By the end of the third quarter, Yanghe Distillery's contract liabilities stood at 6.424 billion yuan, an increase of 550 million yuan from the second quarter and up 29% year-on-year.
Yanghe Distillery is a leading baijiu producer in China and the only company in the industry to own two renowned Chinese liquor brands—Yanghe and Shuanggu—as well as two "China Time-Honored Brands," six well-known trademarks, and two 4A-level tourist attractions. Its flagship products, including Dream Blue, Sky Blue, Ocean Blue, Sujiu, Zhenbaofang, Yanghe Daqu, and Shuanggu Daqu, enjoy strong brand recognition and reputation nationwide.
The company has been focusing on optimizing resource allocation to stabilize key markets, particularly in Jiangsu and high-end segments.
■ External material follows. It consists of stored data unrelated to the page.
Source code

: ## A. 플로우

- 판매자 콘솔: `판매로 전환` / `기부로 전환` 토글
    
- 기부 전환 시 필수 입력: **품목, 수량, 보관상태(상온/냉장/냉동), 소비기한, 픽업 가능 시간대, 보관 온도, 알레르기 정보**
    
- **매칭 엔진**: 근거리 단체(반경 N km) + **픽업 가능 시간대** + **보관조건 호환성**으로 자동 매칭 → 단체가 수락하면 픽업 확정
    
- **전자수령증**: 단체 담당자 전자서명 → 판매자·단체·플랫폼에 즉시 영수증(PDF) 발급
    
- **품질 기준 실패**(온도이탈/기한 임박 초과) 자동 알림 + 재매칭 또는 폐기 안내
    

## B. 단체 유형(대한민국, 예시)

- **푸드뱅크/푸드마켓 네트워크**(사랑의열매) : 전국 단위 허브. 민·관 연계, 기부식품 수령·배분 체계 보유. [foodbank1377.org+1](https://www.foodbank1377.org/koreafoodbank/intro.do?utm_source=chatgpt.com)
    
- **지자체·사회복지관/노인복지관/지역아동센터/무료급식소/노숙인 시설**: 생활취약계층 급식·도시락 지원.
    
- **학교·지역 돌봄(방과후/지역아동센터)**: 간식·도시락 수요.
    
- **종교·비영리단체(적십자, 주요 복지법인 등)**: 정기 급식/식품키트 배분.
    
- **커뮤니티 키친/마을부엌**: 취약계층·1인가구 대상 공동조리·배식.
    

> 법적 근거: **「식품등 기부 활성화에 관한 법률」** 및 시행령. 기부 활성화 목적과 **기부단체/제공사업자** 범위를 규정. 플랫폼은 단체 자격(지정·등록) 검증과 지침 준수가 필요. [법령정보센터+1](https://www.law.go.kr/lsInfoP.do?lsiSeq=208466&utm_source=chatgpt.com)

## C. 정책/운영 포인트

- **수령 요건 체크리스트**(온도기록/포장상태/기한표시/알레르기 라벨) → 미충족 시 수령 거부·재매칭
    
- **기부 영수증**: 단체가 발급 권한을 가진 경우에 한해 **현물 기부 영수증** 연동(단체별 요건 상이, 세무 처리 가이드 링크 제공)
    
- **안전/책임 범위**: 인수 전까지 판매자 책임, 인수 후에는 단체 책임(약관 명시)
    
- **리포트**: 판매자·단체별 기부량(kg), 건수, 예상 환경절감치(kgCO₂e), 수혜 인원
It has implemented measures such as controlling supply and stabilizing prices for core products like Dream Blue M6+ and Ocean Blue to reduce inventory and boost sales. In its home market, the company launched the seventh-generation Ocean Blue, enhanced brand promotion and consumer education, and introduced a premium bottled version of Yanghe Daqu to strengthen its product portfolio. Additionally, Yanghe Distillery has been cultivating major distributors, improving retail channels, deepening its presence in banquets, and expanding into rural markets to solidify its distribution network.
Further developments will be closely monitored.